Un nouveau « Regard Croisé » pour vous parler de ce paradigme
Pour vous l’entreprise c’est comme une maison de famille ?
Caroline : D’une certaine façon oui, si l’on prend en compte l’aspect immatériel que représente la relation à l’entreprise dans laquelle on passe beaucoup de temps, dans laquelle on s’investit beaucoup, qui a une place importante dans notre vie et l’influence en termes d’organisation, de choix de lieu de vie, de bien-être ou de stress... On partage avec nos proches ce que l’on vit dans l’entreprise (en bien ou en mal) pour raconter notre quotidien, nos joies et nos difficultés. Plus rarement pour rentrer dans le détail du dossier Moulinart, ce qui démontre bien que la relation à l’entreprise a une place prépondérante dans la vie de chacun, qui lui donne une certaine responsabilité vis-à-vis de ses collaborateurs…

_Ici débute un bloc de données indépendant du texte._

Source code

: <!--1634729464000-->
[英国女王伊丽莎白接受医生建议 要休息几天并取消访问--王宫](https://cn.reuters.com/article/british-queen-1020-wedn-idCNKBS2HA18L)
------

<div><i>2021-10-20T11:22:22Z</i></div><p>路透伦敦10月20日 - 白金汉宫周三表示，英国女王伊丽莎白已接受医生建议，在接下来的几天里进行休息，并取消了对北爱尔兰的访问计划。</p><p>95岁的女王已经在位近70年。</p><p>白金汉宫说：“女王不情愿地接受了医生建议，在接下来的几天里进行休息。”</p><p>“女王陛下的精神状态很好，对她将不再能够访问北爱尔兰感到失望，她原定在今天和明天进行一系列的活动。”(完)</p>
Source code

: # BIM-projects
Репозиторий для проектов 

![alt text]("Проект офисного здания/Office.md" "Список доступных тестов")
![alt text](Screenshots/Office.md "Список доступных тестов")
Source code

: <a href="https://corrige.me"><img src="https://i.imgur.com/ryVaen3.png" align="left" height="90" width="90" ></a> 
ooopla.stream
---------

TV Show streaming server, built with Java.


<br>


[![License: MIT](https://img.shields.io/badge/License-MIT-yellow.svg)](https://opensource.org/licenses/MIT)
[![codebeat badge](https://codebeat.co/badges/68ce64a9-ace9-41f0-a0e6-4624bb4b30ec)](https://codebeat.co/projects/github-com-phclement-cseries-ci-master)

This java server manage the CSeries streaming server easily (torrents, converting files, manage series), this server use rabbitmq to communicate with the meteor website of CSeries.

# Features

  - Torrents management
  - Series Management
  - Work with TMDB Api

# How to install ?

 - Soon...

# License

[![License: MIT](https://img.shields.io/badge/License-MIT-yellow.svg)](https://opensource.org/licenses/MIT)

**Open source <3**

Julien : Absolument, quel que soit notre héritage ou l’endroit d’où l’on vient, tout le monde peut se retrouver dans cette analogie. D’ailleurs, parfois littéralement, l’entreprise constituée par des membres de la famille est une extension de la maison de famille. C’est d’ailleurs dans ce type d’organisation que les équipes se sentent le mieux.
Je pense aussi que le temps passé dans notre foyer pendant la crise a permis à chacun, de comprendre ce qui a de l’importance, du sens, mais aussi ce qui nous construit et nous donne une raison d’agir.
Une entreprise comme son nom l’indique et quelle que soit sa taille, est l’endroit où un groupe de personnes entreprennent un projet, construisent une stratégie ensemble afin de réaliser quelque chose qui les dépasse individuellement, et s’attachent, discutent, partagent, s’aiment et se déchirent aussi. Assez similaire non ?
Comment résonne cette notion d’attachement dans l’entreprise ?
Caroline : On entend beaucoup parler de recherche de sens actuellement, mais c’est clairement ce qui définit l’attachement à l’entreprise, car ce qui entre dans la définition du sens c’est la finalité de quelque chose, ce qui le justifie, ce qui lui donne sa raison d’être et c’est à cela que les collaborateurs s’attachent, comme les clients adhèrent à un univers de marque.
Julien : Je dirais que cela se joue au niveau du projet réel de l’entreprise. Je dis réel car parfois on a le sentiment qu’il y a un décalage entre la mission communiquée par l’entreprise à ses équipes, ou de façon institutionnelle, et la réalité des actions réalisées, la gestion des situations de crises ou tout simplement l’animation des valeurs qui devraient la caractériser au quotidien.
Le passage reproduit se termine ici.